Los primeros días de aislamiento estuvieron a tono a lo esperado, pero
después de una semana empecé a dimensionar la magnitud de lo que estaba pasando
y el daño que el aislamiento estaba causando. Los trapos rojos, representación
del hambre, comenzaron a hacerse visibles en la fachada de las casas y el tedio
producto de la parálisis también salió a flote. Ya no quería cuarentena.
Pasado más de dos años y con la pandemia controlada, Colombia vuelve a
experimentar un momento de mucha incertidumbre. La segunda vuelta presidencial
enfrenta a dos candidatos que representan el cambio y el hastío de la sociedad
por la política tradicional. No queremos más de lo mismo, podría ser la frase
que resuma los resultados del pasado 29 de mayo.
Pero el anhelo de cambio, es decir, el castigo a la clase política que por
décadas ha gobernado, no debe en el mediano y largo plazo convertirse en un
problema mayor para quienes desean dicho cambio.
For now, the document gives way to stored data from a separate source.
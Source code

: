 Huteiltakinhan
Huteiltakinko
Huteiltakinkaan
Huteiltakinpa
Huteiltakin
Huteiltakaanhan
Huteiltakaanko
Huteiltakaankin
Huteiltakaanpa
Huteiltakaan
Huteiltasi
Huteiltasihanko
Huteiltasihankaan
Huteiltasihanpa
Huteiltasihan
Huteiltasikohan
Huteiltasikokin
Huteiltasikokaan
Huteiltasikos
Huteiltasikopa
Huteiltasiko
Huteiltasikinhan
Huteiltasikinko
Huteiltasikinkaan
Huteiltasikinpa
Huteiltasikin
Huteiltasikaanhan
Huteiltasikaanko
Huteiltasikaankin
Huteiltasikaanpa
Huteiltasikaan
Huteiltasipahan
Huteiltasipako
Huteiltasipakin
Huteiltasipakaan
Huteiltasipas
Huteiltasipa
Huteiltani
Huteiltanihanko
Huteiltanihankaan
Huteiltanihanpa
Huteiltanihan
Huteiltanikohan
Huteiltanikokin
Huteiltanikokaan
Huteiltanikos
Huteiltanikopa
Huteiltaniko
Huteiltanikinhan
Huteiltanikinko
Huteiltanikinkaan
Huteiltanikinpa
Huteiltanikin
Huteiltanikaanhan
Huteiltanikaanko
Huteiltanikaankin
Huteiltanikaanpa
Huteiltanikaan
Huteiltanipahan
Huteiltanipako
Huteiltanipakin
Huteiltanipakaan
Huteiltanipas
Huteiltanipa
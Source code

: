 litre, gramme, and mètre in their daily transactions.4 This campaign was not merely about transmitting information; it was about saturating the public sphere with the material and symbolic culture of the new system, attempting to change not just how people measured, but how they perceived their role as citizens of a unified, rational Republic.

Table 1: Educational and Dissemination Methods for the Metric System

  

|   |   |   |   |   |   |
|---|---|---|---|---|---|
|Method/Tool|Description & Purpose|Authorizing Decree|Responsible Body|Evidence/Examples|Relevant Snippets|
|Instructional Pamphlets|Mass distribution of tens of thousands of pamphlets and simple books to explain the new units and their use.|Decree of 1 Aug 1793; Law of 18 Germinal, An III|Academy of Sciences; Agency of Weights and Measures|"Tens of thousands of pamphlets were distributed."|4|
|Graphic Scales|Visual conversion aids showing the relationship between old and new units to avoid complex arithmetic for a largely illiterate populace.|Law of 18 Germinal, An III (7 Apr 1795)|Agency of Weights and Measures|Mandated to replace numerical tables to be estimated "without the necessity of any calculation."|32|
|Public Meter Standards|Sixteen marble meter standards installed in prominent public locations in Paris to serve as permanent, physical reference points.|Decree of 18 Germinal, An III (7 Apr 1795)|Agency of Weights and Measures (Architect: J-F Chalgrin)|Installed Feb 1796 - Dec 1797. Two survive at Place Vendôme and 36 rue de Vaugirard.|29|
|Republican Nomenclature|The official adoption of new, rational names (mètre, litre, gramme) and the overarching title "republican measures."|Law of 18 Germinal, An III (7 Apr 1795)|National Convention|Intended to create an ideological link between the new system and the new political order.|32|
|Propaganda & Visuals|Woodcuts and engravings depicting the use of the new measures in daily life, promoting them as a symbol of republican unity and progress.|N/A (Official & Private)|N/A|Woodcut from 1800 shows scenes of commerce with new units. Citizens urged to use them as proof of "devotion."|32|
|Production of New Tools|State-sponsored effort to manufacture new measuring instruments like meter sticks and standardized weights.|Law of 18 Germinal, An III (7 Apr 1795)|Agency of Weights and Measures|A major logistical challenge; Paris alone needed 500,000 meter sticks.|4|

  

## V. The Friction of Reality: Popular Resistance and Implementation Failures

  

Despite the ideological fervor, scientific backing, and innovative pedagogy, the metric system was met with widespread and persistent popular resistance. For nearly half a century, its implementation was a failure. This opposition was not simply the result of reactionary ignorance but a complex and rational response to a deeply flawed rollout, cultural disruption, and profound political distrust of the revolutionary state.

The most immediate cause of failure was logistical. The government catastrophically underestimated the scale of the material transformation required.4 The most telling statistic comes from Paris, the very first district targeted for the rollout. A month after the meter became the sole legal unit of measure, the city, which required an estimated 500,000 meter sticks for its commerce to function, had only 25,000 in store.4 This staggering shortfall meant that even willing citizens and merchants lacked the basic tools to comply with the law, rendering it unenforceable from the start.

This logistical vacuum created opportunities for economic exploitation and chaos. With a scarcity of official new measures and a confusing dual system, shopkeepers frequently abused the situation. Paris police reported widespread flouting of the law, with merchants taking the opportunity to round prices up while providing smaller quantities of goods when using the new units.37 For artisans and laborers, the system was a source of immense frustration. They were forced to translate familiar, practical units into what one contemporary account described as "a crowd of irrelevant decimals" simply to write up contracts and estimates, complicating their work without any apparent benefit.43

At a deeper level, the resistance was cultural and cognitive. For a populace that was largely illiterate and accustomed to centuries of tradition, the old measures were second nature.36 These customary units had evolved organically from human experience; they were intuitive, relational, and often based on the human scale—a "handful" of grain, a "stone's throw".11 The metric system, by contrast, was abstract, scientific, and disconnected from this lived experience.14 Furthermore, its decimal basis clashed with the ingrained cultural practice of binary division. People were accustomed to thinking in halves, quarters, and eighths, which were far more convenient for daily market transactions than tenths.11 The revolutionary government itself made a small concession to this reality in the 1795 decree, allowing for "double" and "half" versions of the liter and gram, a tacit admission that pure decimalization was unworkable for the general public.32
Y esto lo digo de manera clara
por lo que podría suponer un gobierno de Rodolfo Hernández.
El empresario santandereano de 77 años, ha demostrado a lo largo de la
contienda electoral un desconocimiento abrumador de cómo funciona el Estado. Su
diagnóstico de las problemáticas que aquejan al país son certeras. ¿Quién puede
discutir que el grueso de la clase política se ha dedicado a saquear las arcas
públicas? ¿Quién se opone a que se les quite la chequera a los ladrones? Nadie.
Ahora, lo que a mí me preocupa profundamente de Rodolfo Hernández es el
talante que tendría para gobernar y su capacidad para ejercer como presidente.
Su analfabetismo político es tan marcado que asegura no necesitar del Congreso
de la República para conducir este país o que de necesitarlo en tres días le
aprueban las leyes. Eso es mentir, eso es engañar a su potencial electorado.
Cuando en las entrevistas le preguntan por cuestiones económicas dice que
él no es economista; cuando se le pregunta por cuestiones legales, dice que él
no es abogado. Y, claro, nadie se las sabe todas. No pretendo que sea un
erudito. Pero el nivel de ignorancia que deja ver Hernández no es el
aconsejable para alguien que espera llevar las riendas de 50 millones de
colombianos. Así muchos, como yo hace dos años, estén con la curiosidad de ver
qué pasa.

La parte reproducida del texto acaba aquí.